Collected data
*** Begin section ***

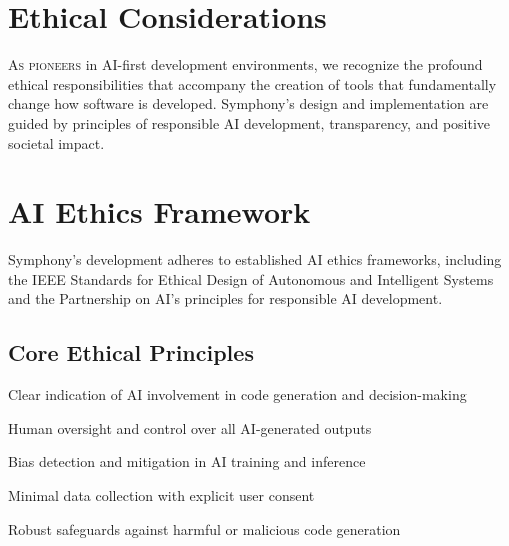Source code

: 
\section*{Ethical Considerations}

\lettrine{A}{s pioneers} in AI-first development environments, we recognize the profound ethical responsibilities that accompany the creation of tools that fundamentally change how software is developed. Symphony's design and implementation are guided by principles of responsible AI development, transparency, and positive societal impact.

\section*{AI Ethics Framework}

\begin{infobox}[title=Ethical AI Development Principles]
Symphony's development adheres to established AI ethics frameworks, including the IEEE Standards for Ethical Design of Autonomous and Intelligent Systems and the Partnership on AI's principles for responsible AI development.
\end{infobox}

\subsection*{Core Ethical Principles}

\begin{description}[leftmargin=3cm,labelwidth=2.5cm]
    \item[\textbf{Transparency}] Clear indication of AI involvement in code generation and decision-making
    \item[\textbf{Accountability}] Human oversight and control over all AI-generated outputs
    \item[\textbf{Fairness}] Bias detection and mitigation in AI training and inference
    \item[\textbf{Privacy}] Minimal data collection with explicit user consent
    \item[\textbf{Safety}] Robust safeguards against harmful or malicious code generation
\end{description}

*** End section ***

ACTIVITY: Select every line of the records holding the string "item".

OUTPUT OF THE TASK:
    \item[\textbf{Transparency}] Clear indication of AI involvement in code generation and decision-making
    \item[\textbf{Accountability}] Human oversight and control over all AI-generated outputs
    \item[\textbf{Fairness}] Bias detection and mitigation in AI training and inference
    \item[\textbf{Privacy}] Minimal data collection with explicit user consent
    \item[\textbf{Safety}] Robust safeguards against harmful or malicious code generation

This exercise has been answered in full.